The DOJ's superseding indictment claims roughly $4.1 million was routed to paid informants, raising novel legal questions about donor and bank‑fraud law.

Overview

  • The SPLC’s interim CEO Bryan Fair testified before the House Judiciary Committee on Tuesday and defended the organization’s former informant program while refusing to address specific allegations because of ongoing litigation.
  • Federal prosecutors say a superseding indictment documents about $4.1 million moved through shell accounts from 2010 to 2023 to pay field sources, and it cites examples including alleged support tied to the 2017 Charlottesville rally and KKK‑related expenses.

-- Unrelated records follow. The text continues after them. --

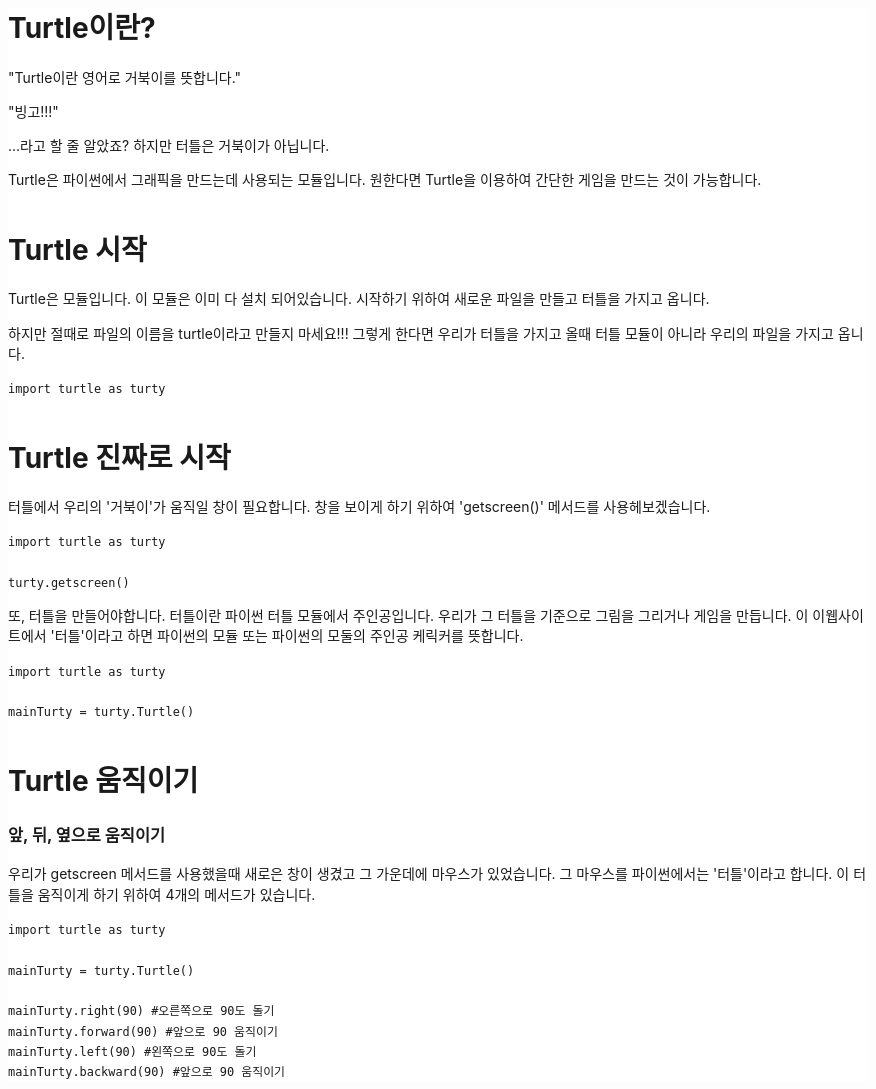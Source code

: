 # Turtle이란?
"Turtle이란 영어로 거북이를 뜻합니다."

"빙고!!!"

...라고 할 줄 알았죠? 하지만 터틀은 거북이가 아닙니다.

Turtle은 파이썬에서 그래픽을 만드는데 사용되는 모듈입니다. 원한다면 Turtle을 이용하여 간단한 게임을 만드는 것이 가능합니다.

# Turtle 시작
Turtle은 모듈입니다. 이 모듈은 이미 다 설치 되어있습니다. 시작하기 위하여 새로운 파일을 만들고 터틀을 가지고 옵니다.


하지만 절때로 파일의 이름을 turtle이라고 만들지 마세요!!! 그렇게 한다면 우리가 터틀을 가지고 올때 터틀 모듈이 아니라 우리의 파일을 가지고 옵니다.

```
import turtle as turty
```

# Turtle 진짜로 시작
터틀에서 우리의 '거북이'가 움직일 창이 필요합니다. 창을 보이게 하기 위하여 'getscreen()' 메서드를 사용헤보겠습니다.

```
import turtle as turty

turty.getscreen()
```

또, 터틀을 만들어야합니다. 터틀이란 파이썬 터틀 모듈에서 주인공입니다. 우리가 그 터틀을 기준으로 그림을 그리거나 게임을 만듭니다. 이 이웹사이트에서 '터틀'이라고 하면 파이썬의 모듈 또는 파이썬의 모둘의 주인공 케릭커를 뜻합니다.

```
import turtle as turty

mainTurty = turty.Turtle()
```

# Turtle 움직이기
### 앞, 뒤, 옆으로 움직이기
우리가 getscreen 메서드를 사용했을때 새로은 창이 생겼고 그 가운데에 마우스가 있었습니다. 그 마우스를 파이썬에서는 '터틀'이라고 합니다. 이 터틀을 움직이게 하기 위하여 4개의 메서드가 있습니다.

```
import turtle as turty

mainTurty = turty.Turtle()

mainTurty.right(90) #오른쪽으로 90도 돌기
mainTurty.forward(90) #앞으로 90 움직이기
mainTurty.left(90) #왼쪽으로 90도 돌기
mainTurty.backward(90) #앞으로 90 움직이기
```
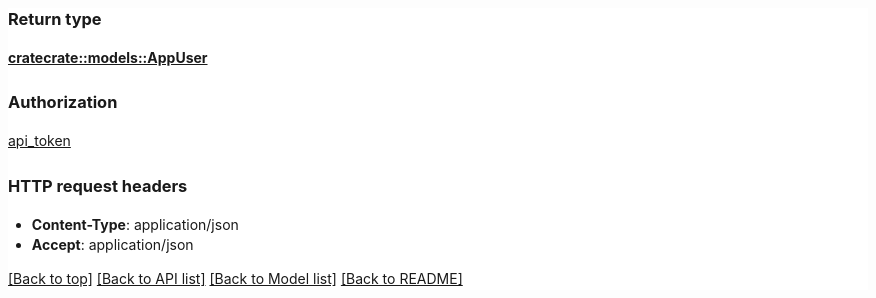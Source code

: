 ### Return type

[**cratecrate::models::AppUser**](AppUser.md)

### Authorization

[api_token](../README.md#api_token)

### HTTP request headers

 - **Content-Type**: application/json
 - **Accept**: application/json

[[Back to top]](#) [[Back to API list]](../README.md#documentation-for-api-endpoints) [[Back to Model list]](../README.md#documentation-for-models) [[Back to README]](../README.md)

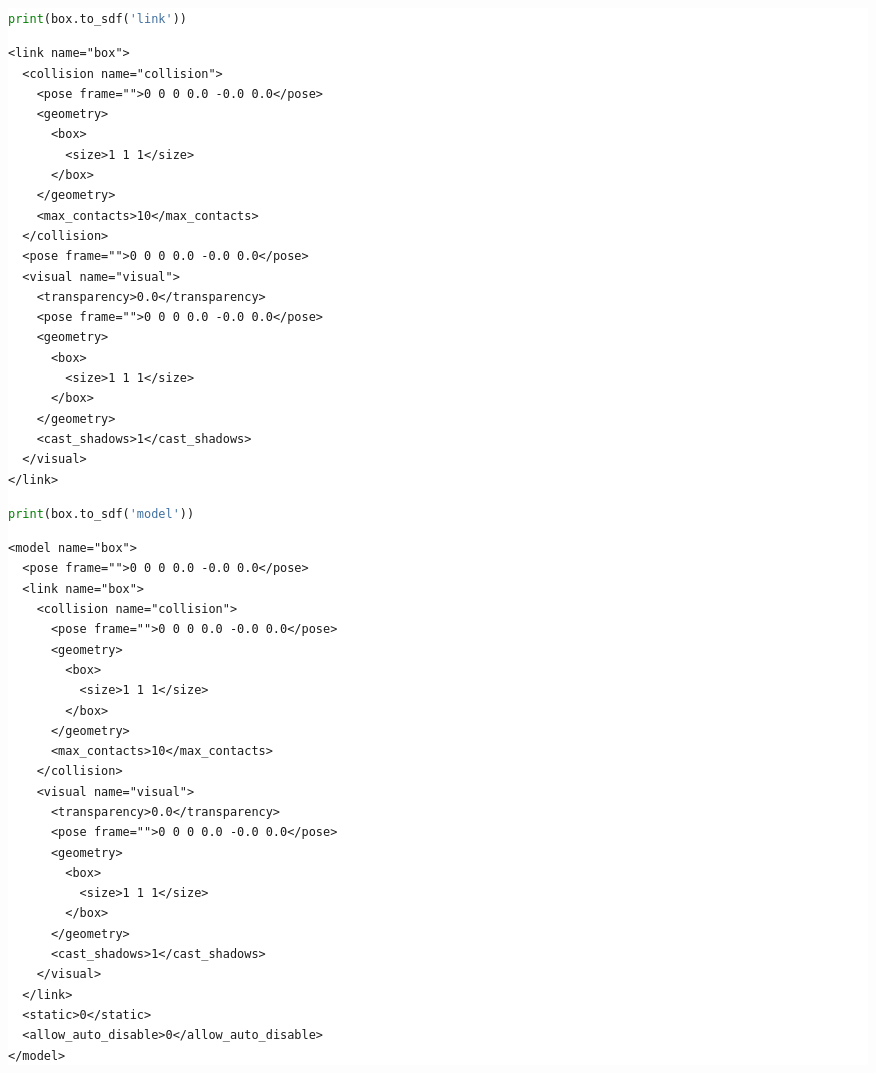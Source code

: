 


```python
print(box.to_sdf('link'))
```

    <link name="box">
      <collision name="collision">
        <pose frame="">0 0 0 0.0 -0.0 0.0</pose>
        <geometry>
          <box>
            <size>1 1 1</size>
          </box>
        </geometry>
        <max_contacts>10</max_contacts>
      </collision>
      <pose frame="">0 0 0 0.0 -0.0 0.0</pose>
      <visual name="visual">
        <transparency>0.0</transparency>
        <pose frame="">0 0 0 0.0 -0.0 0.0</pose>
        <geometry>
          <box>
            <size>1 1 1</size>
          </box>
        </geometry>
        <cast_shadows>1</cast_shadows>
      </visual>
    </link>
    



```python
print(box.to_sdf('model'))
```

    <model name="box">
      <pose frame="">0 0 0 0.0 -0.0 0.0</pose>
      <link name="box">
        <collision name="collision">
          <pose frame="">0 0 0 0.0 -0.0 0.0</pose>
          <geometry>
            <box>
              <size>1 1 1</size>
            </box>
          </geometry>
          <max_contacts>10</max_contacts>
        </collision>
        <visual name="visual">
          <transparency>0.0</transparency>
          <pose frame="">0 0 0 0.0 -0.0 0.0</pose>
          <geometry>
            <box>
              <size>1 1 1</size>
            </box>
          </geometry>
          <cast_shadows>1</cast_shadows>
        </visual>
      </link>
      <static>0</static>
      <allow_auto_disable>0</allow_auto_disable>
    </model>
    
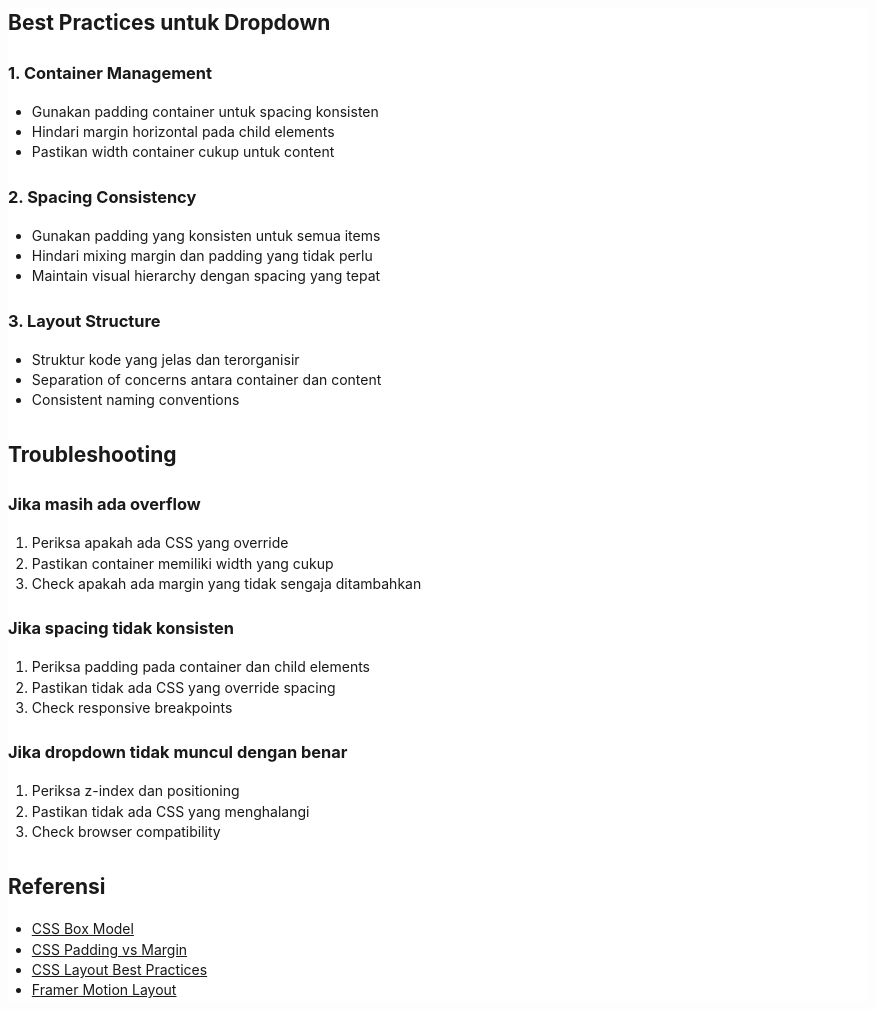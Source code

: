 ## Best Practices untuk Dropdown

### 1. Container Management
- Gunakan padding container untuk spacing konsisten
- Hindari margin horizontal pada child elements
- Pastikan width container cukup untuk content

### 2. Spacing Consistency
- Gunakan padding yang konsisten untuk semua items
- Hindari mixing margin dan padding yang tidak perlu
- Maintain visual hierarchy dengan spacing yang tepat

### 3. Layout Structure
- Struktur kode yang jelas dan terorganisir
- Separation of concerns antara container dan content
- Consistent naming conventions

## Troubleshooting

### Jika masih ada overflow
1. Periksa apakah ada CSS yang override
2. Pastikan container memiliki width yang cukup
3. Check apakah ada margin yang tidak sengaja ditambahkan

### Jika spacing tidak konsisten
1. Periksa padding pada container dan child elements
2. Pastikan tidak ada CSS yang override spacing
3. Check responsive breakpoints

### Jika dropdown tidak muncul dengan benar
1. Periksa z-index dan positioning
2. Pastikan tidak ada CSS yang menghalangi
3. Check browser compatibility

## Referensi

- [CSS Box Model](https://developer.mozilla.org/en-US/docs/Web/CSS/CSS_Box_Model)
- [CSS Padding vs Margin](https://developer.mozilla.org/en-US/docs/Web/CSS/CSS_Box_Model/Mastering_box_model)
- [CSS Layout Best Practices](https://developer.mozilla.org/en-US/docs/Learn/CSS/CSS_layout)
- [Framer Motion Layout](https://www.framer.com/motion/layout/)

  • The Southern Poverty Law Center has pleaded not guilty, announced it has ended the field‑source program, and faces a tentative federal trial date of October 5 with parallel state civil inquiries and pretrial discovery under way.
  • The Capitol hearing broke along party lines as Republicans pressed for oversight and proposals to strip tax benefits while Democrats called the prosecution political, and outside fallout has included the FBI cutting ties and some funders pausing support.
  • Legal experts say the case will test unsettled questions about how bank‑fraud and donor‑disclosure laws apply to undercover informant work and could change how nonprofits, law enforcement, and platforms share or act on advocacy‑sourced intelligence.